> [Available data]
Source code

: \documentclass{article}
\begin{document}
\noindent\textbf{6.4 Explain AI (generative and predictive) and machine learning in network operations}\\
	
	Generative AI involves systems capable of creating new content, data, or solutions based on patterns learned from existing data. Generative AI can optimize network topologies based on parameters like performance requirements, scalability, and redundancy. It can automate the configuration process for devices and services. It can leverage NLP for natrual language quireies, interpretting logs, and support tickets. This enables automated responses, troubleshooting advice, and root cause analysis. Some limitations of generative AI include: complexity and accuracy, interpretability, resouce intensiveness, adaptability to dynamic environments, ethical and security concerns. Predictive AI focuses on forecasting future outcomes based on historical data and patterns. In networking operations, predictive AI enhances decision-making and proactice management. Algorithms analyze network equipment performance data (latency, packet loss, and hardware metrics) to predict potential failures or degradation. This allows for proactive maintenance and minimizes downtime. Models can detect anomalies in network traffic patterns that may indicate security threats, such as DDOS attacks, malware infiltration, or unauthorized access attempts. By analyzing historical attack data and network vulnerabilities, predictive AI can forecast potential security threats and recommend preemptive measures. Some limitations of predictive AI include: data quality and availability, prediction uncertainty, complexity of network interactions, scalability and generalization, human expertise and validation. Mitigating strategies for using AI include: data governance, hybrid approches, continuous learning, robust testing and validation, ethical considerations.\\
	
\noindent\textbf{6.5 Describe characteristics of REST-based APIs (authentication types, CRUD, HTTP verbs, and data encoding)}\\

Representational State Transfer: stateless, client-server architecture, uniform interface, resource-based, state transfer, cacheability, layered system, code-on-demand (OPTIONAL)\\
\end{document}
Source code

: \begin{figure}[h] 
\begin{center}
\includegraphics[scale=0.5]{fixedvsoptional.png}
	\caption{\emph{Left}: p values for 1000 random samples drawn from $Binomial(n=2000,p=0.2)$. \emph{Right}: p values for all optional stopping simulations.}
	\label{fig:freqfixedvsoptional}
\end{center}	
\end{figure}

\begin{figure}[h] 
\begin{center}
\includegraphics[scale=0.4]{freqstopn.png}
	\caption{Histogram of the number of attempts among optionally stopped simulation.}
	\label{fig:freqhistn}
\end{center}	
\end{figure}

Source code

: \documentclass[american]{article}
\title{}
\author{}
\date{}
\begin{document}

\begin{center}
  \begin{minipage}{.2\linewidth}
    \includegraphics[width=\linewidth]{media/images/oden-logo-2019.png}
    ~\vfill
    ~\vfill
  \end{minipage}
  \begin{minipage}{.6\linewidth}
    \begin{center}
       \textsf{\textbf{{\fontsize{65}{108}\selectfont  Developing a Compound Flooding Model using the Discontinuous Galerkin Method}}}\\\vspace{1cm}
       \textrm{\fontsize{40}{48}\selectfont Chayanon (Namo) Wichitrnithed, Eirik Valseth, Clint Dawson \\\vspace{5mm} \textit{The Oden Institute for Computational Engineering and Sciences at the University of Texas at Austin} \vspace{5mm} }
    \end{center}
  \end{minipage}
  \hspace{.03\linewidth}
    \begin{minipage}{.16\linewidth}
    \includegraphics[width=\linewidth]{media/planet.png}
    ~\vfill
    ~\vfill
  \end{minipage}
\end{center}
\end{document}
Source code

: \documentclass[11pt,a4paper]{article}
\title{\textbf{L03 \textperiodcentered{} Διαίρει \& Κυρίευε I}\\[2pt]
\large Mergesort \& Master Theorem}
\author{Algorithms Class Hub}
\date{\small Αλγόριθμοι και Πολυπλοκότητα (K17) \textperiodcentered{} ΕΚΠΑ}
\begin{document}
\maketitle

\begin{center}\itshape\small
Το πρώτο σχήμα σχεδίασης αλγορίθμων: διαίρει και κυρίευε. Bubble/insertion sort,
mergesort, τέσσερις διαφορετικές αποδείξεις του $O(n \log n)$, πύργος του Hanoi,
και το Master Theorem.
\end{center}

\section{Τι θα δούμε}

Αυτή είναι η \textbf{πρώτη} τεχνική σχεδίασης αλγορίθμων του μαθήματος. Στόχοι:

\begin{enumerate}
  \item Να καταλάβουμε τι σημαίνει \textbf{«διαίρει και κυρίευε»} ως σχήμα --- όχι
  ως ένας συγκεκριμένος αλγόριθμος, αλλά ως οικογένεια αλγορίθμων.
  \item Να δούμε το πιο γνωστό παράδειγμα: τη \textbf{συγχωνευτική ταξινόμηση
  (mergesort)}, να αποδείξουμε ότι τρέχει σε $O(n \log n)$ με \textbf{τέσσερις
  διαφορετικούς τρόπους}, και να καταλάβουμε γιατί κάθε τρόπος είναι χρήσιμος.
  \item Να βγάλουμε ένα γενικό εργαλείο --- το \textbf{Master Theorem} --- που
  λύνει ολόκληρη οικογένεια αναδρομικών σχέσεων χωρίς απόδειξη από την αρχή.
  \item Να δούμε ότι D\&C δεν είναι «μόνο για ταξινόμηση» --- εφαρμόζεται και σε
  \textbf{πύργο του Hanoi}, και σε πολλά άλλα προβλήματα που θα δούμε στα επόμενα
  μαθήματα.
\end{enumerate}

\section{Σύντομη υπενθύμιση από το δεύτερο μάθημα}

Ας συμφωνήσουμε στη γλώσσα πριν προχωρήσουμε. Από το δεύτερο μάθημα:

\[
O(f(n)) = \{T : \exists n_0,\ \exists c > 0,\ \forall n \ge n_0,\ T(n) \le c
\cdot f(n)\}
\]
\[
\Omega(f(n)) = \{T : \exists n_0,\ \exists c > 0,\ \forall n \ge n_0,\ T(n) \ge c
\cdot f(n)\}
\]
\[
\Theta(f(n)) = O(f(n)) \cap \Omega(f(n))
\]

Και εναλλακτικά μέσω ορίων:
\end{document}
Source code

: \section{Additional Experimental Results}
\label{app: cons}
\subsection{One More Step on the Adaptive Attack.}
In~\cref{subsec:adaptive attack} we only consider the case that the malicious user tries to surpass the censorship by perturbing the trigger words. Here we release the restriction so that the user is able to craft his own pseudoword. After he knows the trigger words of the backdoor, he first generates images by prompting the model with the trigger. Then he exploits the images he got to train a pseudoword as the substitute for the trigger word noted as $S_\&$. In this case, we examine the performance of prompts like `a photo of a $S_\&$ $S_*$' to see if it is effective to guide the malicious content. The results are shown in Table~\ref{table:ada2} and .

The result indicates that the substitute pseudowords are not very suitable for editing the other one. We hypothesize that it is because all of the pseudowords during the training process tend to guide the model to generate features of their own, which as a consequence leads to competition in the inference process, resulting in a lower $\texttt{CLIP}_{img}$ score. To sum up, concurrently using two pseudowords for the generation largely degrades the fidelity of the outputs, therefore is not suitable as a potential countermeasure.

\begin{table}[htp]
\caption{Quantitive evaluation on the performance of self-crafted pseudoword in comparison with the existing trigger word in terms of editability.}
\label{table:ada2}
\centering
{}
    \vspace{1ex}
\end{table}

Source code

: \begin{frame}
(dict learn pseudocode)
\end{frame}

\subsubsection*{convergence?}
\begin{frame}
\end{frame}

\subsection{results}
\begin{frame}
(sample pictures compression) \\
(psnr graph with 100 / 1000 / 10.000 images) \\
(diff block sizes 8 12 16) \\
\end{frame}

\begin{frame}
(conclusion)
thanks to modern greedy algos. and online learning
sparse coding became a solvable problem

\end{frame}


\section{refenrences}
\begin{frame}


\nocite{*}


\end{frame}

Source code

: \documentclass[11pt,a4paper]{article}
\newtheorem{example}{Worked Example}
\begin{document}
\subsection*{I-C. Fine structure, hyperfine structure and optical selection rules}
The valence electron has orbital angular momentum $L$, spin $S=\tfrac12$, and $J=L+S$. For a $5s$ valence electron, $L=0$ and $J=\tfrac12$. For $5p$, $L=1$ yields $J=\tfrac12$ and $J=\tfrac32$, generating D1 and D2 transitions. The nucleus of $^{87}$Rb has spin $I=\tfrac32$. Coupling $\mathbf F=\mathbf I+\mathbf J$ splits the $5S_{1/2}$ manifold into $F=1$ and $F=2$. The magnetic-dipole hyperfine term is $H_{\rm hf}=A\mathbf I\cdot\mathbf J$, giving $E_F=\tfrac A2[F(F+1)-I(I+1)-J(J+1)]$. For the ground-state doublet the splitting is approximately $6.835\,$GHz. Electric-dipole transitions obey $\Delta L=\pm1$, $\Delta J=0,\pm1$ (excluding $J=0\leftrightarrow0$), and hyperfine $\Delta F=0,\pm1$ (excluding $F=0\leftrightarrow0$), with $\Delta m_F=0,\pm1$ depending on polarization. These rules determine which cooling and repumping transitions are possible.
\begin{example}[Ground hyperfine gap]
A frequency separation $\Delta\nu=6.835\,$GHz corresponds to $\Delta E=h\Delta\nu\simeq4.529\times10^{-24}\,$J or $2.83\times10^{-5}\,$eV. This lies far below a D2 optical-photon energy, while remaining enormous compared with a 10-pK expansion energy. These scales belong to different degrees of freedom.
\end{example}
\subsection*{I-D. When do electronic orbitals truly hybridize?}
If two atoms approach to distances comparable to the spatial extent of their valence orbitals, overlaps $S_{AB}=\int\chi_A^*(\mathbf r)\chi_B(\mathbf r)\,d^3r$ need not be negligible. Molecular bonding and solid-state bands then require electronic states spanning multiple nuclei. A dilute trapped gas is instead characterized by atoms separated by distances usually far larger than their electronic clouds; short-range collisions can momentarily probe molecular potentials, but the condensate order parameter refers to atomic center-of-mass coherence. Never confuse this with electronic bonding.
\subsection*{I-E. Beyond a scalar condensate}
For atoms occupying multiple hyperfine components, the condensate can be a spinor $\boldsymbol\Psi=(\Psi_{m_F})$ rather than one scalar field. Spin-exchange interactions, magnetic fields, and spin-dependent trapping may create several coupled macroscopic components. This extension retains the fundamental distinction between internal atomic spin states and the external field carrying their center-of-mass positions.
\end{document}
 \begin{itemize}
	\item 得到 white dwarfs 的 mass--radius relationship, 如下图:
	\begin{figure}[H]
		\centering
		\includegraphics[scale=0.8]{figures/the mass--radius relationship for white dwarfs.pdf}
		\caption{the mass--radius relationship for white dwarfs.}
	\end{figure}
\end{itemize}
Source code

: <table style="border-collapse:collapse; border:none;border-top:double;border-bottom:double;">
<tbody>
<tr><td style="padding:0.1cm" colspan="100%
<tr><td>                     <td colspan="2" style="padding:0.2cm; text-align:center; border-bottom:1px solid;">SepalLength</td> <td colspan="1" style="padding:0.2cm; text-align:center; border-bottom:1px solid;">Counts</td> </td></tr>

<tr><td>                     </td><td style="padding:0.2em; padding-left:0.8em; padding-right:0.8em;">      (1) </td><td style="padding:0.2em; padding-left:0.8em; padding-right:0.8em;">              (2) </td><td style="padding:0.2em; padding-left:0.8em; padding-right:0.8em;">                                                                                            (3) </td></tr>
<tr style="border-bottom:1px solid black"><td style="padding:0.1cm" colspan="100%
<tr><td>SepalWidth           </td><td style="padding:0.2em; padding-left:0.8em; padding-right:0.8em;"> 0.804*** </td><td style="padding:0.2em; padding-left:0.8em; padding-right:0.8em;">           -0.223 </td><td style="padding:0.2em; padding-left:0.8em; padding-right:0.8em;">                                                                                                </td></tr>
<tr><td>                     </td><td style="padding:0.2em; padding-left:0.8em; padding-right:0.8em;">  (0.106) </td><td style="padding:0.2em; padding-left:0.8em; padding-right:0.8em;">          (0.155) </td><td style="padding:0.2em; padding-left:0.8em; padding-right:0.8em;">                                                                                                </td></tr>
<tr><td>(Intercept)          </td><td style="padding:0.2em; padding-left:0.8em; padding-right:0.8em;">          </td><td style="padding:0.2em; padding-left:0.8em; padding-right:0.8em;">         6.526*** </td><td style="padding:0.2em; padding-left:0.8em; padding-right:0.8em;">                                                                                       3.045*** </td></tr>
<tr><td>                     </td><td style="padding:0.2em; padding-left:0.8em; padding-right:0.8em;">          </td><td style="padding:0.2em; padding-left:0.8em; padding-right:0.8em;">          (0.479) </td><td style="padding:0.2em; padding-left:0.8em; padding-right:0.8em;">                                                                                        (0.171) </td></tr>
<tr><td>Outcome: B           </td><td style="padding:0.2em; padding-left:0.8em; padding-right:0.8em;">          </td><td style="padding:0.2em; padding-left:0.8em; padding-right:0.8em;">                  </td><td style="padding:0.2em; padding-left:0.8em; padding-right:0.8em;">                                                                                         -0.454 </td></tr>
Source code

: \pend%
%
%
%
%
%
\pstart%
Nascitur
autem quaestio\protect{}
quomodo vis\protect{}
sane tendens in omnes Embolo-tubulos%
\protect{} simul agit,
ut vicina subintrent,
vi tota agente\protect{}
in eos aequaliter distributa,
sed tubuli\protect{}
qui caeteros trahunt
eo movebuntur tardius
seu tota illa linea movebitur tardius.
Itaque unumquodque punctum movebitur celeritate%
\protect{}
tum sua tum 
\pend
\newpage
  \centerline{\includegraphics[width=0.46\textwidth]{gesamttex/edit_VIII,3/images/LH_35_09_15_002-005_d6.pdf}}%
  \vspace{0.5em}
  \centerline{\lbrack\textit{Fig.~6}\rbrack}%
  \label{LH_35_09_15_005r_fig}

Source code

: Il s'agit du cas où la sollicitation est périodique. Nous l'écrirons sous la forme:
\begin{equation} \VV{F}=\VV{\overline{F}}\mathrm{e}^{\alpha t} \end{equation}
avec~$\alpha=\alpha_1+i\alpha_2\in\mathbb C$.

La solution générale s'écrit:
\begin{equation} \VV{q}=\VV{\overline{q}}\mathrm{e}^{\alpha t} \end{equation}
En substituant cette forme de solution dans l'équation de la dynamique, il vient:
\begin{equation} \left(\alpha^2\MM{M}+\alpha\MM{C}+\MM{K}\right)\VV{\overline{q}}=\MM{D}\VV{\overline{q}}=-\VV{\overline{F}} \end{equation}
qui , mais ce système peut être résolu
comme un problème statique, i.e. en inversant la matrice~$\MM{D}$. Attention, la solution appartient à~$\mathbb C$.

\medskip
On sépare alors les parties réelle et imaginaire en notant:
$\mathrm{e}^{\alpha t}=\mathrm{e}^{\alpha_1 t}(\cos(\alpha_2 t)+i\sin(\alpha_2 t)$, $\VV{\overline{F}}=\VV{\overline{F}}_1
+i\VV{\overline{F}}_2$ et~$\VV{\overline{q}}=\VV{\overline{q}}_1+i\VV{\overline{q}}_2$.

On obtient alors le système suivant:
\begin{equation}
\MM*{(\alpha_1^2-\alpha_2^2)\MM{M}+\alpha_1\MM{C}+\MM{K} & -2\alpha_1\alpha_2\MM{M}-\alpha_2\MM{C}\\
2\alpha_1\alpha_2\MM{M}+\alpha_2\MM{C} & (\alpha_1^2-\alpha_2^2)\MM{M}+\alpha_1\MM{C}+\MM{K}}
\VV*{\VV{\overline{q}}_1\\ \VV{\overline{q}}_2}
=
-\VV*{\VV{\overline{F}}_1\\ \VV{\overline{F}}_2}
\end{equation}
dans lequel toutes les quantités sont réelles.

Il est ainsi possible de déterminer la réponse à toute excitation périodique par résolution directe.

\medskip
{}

> [Exercise objective] Each line of the data above that contains the string "σχήμα" should be counted; give only the total.

> [Output for this exercise] 2